What is being asked ▸
Working from the records below, repeat exactly the lines starting at the line that contains "0:11:40| Those are" and ending at the line that contains "0:11:48| for the", inclusive.

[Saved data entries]
_ _ _ _ _
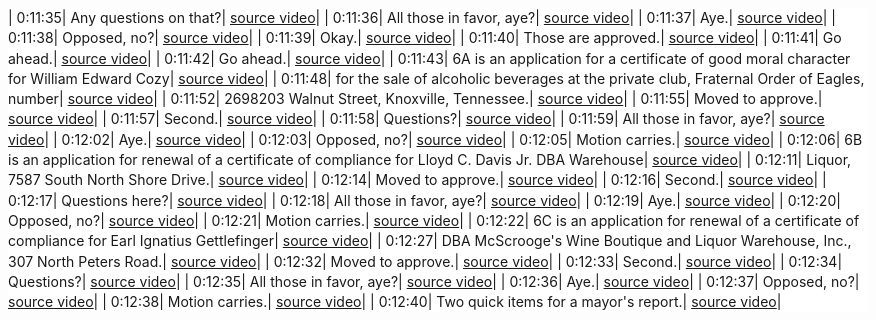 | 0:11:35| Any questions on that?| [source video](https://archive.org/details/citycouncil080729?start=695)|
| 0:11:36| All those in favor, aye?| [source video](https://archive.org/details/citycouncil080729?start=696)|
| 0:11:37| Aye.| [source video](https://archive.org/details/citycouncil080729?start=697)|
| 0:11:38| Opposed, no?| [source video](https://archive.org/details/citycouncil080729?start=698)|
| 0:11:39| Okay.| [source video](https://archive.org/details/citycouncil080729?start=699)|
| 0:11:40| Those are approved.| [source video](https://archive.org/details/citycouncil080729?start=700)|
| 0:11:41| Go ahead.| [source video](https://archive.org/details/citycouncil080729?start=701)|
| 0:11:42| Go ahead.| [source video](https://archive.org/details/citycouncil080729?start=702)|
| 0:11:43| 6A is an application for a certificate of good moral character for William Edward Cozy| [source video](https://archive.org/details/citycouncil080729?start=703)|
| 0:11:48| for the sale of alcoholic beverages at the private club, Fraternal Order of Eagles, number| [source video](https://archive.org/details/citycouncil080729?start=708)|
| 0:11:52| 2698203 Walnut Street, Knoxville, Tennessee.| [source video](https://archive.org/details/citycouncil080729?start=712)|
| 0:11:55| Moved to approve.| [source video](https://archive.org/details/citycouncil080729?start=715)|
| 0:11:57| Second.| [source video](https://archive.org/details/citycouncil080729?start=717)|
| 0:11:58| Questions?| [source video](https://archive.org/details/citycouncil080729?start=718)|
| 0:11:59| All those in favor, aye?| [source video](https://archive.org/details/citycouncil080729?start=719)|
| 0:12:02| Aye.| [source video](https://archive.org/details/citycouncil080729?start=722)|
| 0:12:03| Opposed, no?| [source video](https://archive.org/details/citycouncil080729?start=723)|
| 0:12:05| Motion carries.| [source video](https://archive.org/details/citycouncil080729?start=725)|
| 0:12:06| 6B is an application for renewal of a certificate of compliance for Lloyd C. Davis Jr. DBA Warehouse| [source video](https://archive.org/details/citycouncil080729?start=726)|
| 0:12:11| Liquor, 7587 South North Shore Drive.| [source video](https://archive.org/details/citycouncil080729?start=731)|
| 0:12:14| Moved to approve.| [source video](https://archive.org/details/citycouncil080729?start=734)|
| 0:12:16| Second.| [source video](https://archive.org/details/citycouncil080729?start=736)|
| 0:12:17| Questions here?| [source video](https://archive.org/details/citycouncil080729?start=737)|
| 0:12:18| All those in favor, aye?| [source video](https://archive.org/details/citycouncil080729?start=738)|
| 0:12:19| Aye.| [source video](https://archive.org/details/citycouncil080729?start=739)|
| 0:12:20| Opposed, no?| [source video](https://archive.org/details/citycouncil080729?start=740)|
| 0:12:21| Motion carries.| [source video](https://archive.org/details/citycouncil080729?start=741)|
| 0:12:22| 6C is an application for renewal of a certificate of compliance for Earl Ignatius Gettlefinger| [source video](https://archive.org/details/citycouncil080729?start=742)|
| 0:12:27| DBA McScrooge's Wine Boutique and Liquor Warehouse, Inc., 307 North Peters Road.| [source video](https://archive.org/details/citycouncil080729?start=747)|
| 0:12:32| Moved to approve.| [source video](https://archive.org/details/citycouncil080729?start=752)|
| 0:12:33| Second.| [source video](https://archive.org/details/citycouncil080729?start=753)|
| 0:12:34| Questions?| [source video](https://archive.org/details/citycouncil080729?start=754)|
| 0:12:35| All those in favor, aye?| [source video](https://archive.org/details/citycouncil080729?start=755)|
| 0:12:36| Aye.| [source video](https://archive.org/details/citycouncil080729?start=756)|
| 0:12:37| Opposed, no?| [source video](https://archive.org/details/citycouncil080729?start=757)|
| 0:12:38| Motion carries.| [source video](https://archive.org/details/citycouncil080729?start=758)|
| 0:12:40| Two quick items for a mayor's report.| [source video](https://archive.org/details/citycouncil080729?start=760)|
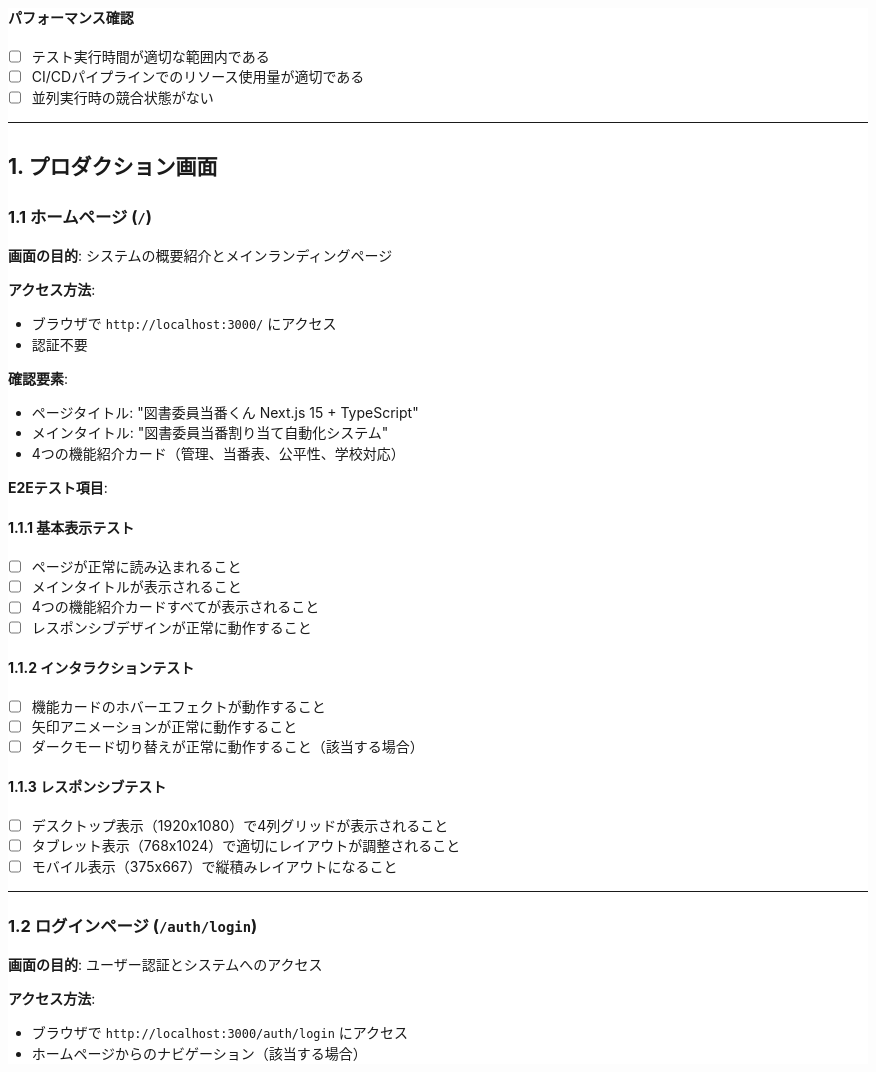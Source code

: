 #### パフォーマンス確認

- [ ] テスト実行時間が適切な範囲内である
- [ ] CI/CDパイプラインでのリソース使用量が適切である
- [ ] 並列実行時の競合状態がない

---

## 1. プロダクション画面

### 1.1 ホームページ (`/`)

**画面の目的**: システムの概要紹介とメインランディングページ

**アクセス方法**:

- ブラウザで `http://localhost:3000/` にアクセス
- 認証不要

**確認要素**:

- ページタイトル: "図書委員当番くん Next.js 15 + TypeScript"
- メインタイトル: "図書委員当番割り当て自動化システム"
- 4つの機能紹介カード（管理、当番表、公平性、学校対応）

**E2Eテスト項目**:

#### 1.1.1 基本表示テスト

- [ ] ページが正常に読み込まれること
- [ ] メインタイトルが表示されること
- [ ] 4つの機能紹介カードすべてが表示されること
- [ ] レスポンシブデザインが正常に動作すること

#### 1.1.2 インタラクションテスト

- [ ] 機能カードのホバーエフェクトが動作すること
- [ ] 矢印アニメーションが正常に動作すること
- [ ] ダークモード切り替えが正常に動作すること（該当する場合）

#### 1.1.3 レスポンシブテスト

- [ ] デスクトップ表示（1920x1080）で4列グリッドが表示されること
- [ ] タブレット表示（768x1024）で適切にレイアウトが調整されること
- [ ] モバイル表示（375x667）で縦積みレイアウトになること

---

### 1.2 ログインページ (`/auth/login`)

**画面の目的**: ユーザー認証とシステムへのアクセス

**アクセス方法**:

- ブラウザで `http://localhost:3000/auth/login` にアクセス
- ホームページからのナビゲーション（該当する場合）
_ _ _ _ _
Written answer ▸
| 0:11:40| Those are approved.| [source video](https://archive.org/details/citycouncil080729?start=700)|
| 0:11:41| Go ahead.| [source video](https://archive.org/details/citycouncil080729?start=701)|
| 0:11:42| Go ahead.| [source video](https://archive.org/details/citycouncil080729?start=702)|
| 0:11:43| 6A is an application for a certificate of good moral character for William Edward Cozy| [source video](https://archive.org/details/citycouncil080729?start=703)|
| 0:11:48| for the sale of alcoholic beverages at the private club, Fraternal Order of Eagles, number| [source video](https://archive.org/details/citycouncil080729?start=708)|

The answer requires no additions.